* _Stored data entries_:
((
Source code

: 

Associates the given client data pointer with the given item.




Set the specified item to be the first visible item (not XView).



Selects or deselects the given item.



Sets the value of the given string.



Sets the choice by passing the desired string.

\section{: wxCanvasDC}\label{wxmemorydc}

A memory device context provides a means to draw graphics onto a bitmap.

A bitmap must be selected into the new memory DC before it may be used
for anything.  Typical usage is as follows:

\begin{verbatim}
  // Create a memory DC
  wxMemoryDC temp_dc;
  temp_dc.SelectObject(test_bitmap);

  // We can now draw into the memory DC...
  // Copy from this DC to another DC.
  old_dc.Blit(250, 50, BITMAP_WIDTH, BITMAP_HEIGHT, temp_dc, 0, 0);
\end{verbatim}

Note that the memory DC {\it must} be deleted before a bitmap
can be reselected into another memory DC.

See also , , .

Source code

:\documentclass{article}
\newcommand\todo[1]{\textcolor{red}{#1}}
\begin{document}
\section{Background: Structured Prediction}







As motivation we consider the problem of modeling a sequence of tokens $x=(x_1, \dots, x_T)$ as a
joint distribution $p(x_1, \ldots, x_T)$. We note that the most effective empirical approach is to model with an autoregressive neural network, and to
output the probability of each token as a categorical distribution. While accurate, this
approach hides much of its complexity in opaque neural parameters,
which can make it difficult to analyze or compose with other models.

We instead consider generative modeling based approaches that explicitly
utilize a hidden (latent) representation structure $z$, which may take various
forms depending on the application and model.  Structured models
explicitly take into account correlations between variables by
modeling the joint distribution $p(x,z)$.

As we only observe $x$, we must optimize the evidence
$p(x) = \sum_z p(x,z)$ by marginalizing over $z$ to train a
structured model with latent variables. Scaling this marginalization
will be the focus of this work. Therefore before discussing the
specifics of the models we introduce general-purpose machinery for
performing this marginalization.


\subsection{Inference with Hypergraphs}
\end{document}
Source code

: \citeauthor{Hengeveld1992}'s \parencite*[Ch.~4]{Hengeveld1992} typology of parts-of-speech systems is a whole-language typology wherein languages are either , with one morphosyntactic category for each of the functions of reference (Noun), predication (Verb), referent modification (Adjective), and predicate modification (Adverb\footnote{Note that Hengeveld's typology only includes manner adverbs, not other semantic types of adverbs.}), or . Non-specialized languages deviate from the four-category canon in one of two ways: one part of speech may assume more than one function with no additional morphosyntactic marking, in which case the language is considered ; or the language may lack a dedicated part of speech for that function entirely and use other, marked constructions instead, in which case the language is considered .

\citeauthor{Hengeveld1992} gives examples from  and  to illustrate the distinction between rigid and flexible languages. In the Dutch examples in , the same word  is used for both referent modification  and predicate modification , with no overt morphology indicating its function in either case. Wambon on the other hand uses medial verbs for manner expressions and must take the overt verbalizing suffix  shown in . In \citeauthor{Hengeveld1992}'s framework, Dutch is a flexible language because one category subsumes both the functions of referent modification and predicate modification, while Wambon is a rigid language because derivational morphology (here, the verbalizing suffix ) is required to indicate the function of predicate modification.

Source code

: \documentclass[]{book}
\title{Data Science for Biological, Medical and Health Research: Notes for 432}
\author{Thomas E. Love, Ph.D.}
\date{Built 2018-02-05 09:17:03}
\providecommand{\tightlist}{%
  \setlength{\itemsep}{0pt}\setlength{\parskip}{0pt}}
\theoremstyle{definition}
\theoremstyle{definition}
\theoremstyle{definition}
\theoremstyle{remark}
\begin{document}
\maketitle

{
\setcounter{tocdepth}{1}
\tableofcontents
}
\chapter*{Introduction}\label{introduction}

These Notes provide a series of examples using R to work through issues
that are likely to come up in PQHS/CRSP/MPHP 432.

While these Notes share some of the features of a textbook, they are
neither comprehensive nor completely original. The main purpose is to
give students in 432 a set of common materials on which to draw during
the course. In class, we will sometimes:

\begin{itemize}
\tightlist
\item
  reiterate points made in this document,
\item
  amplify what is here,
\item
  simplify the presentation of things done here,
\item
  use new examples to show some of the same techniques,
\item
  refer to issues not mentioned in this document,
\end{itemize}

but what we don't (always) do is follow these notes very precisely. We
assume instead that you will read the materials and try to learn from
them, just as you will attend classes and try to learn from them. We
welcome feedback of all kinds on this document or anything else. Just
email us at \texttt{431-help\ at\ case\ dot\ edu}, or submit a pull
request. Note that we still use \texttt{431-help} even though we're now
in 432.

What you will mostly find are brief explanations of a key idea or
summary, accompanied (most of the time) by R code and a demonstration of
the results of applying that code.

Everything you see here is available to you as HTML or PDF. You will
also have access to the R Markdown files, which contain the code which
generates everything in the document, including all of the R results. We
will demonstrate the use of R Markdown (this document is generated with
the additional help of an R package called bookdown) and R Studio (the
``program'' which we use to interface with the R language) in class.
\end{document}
))
* _Exercise prompt_: Go through the entries above and copy out every line that includes the word "begin".

* _Answer to the exercise_:
\begin{verbatim}
\begin{document}
\begin{document}
\begin{itemize}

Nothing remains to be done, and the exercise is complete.